** Exercise prompt **
Using the data below, tally the lines that include the string "create". Only the number is wanted.

Stored items from a collection:
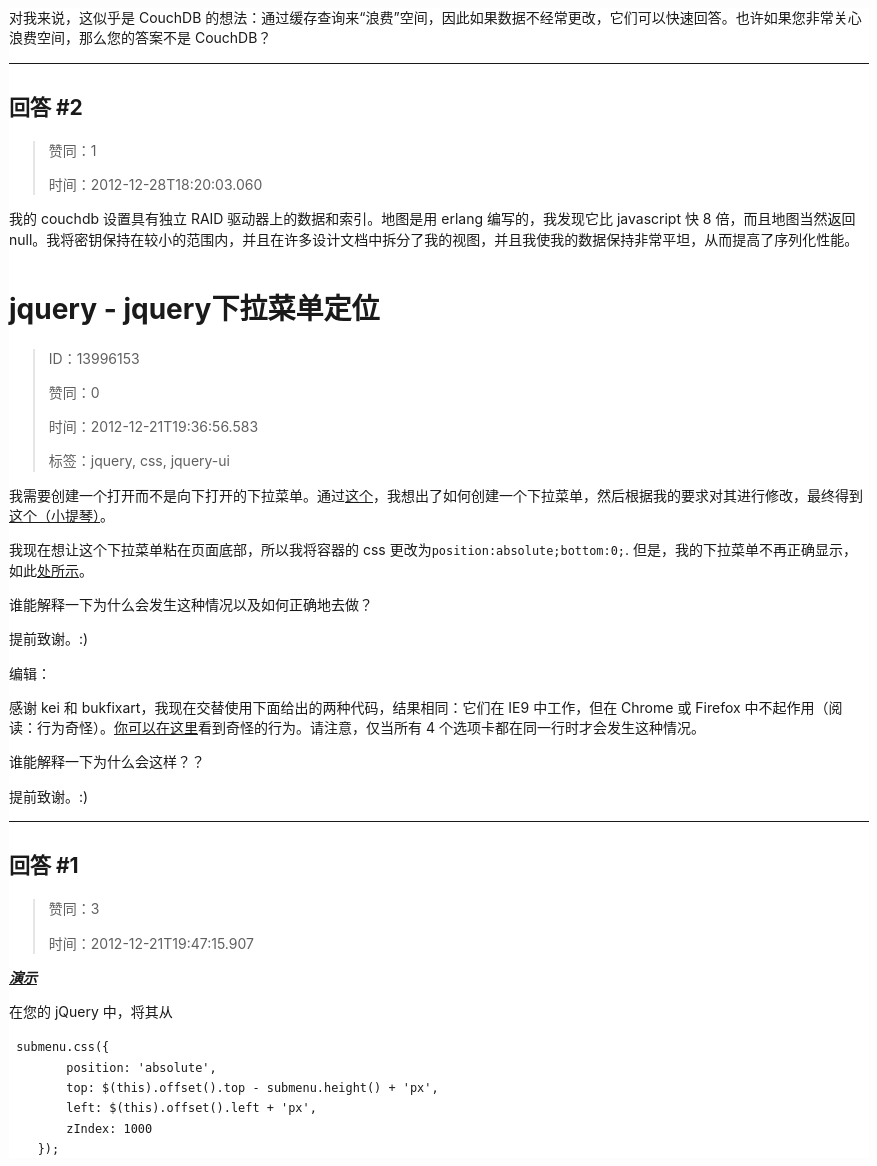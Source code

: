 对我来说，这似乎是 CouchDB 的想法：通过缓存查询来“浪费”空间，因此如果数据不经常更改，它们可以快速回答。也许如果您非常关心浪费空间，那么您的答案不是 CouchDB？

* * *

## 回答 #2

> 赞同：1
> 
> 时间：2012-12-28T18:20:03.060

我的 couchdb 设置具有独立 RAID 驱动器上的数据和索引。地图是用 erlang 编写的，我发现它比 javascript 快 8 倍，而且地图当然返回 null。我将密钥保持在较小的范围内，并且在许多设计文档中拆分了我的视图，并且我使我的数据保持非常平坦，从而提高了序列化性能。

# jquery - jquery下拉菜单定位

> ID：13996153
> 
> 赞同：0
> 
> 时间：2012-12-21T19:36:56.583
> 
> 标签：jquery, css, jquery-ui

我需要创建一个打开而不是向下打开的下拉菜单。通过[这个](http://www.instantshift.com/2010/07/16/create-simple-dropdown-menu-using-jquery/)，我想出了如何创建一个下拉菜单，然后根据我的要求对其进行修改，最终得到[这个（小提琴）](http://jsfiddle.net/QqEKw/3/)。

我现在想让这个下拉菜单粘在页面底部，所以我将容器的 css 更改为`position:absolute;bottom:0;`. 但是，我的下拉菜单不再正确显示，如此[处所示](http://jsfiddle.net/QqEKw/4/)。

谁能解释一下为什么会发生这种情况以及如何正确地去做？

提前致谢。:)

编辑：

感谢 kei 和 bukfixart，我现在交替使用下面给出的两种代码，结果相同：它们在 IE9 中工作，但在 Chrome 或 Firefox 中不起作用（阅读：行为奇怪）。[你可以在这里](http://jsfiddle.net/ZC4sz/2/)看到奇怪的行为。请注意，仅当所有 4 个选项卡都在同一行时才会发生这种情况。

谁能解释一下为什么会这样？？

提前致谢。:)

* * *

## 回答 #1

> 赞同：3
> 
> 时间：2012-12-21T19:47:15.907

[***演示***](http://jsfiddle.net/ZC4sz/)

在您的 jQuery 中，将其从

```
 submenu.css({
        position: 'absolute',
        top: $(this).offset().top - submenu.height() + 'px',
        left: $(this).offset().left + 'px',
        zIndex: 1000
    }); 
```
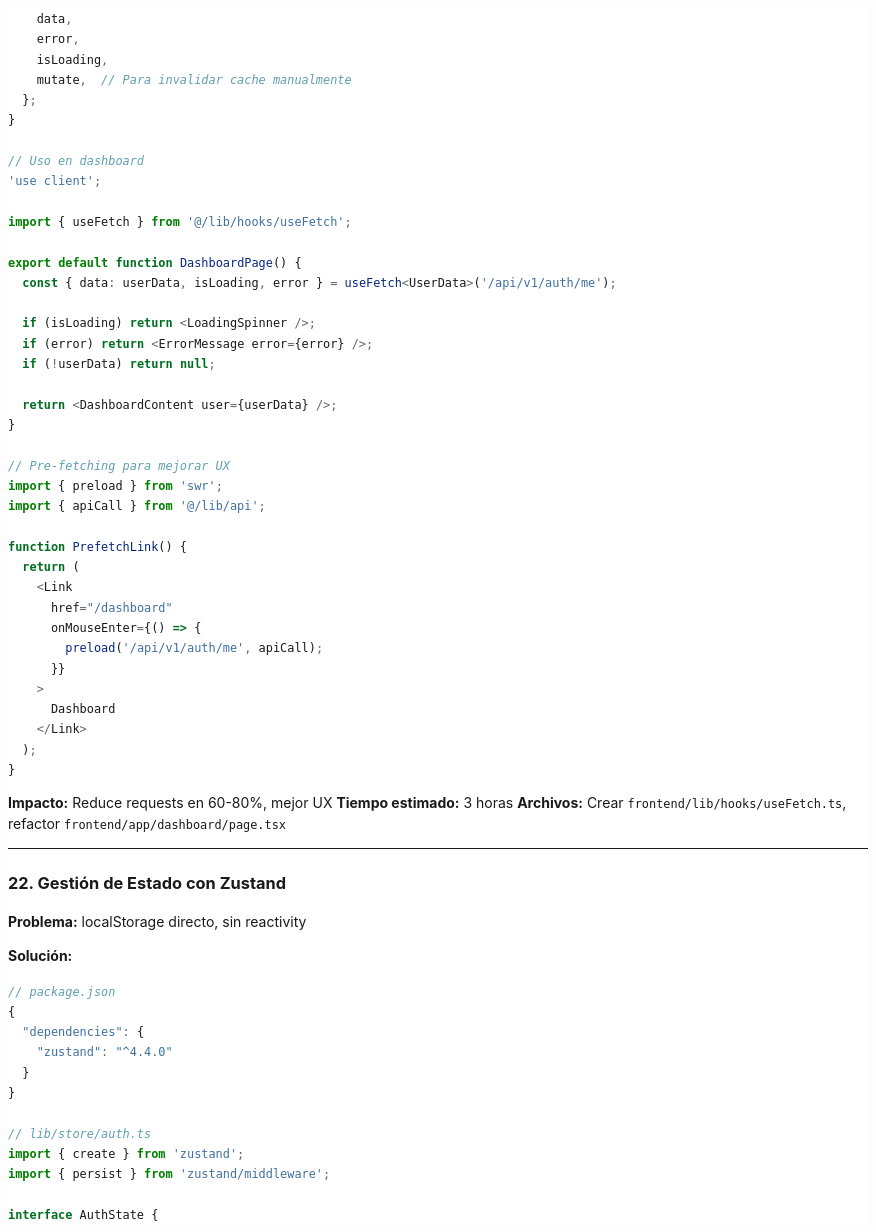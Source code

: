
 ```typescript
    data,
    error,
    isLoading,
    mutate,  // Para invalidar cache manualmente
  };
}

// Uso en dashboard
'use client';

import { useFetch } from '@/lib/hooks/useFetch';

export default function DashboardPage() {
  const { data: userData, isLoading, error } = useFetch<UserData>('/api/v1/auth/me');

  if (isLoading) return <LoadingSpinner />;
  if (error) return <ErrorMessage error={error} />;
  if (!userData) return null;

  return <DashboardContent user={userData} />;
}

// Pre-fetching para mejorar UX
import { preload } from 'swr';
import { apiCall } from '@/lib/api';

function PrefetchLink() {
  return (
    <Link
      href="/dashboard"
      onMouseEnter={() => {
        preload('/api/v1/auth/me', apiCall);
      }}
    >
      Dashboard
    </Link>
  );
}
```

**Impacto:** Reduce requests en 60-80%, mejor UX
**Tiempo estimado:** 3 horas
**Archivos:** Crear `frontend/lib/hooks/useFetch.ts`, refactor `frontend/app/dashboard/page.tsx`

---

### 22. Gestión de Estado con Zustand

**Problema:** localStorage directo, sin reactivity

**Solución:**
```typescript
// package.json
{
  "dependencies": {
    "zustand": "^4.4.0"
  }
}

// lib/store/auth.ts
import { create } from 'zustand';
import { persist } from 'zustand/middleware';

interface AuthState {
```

** Output below **
2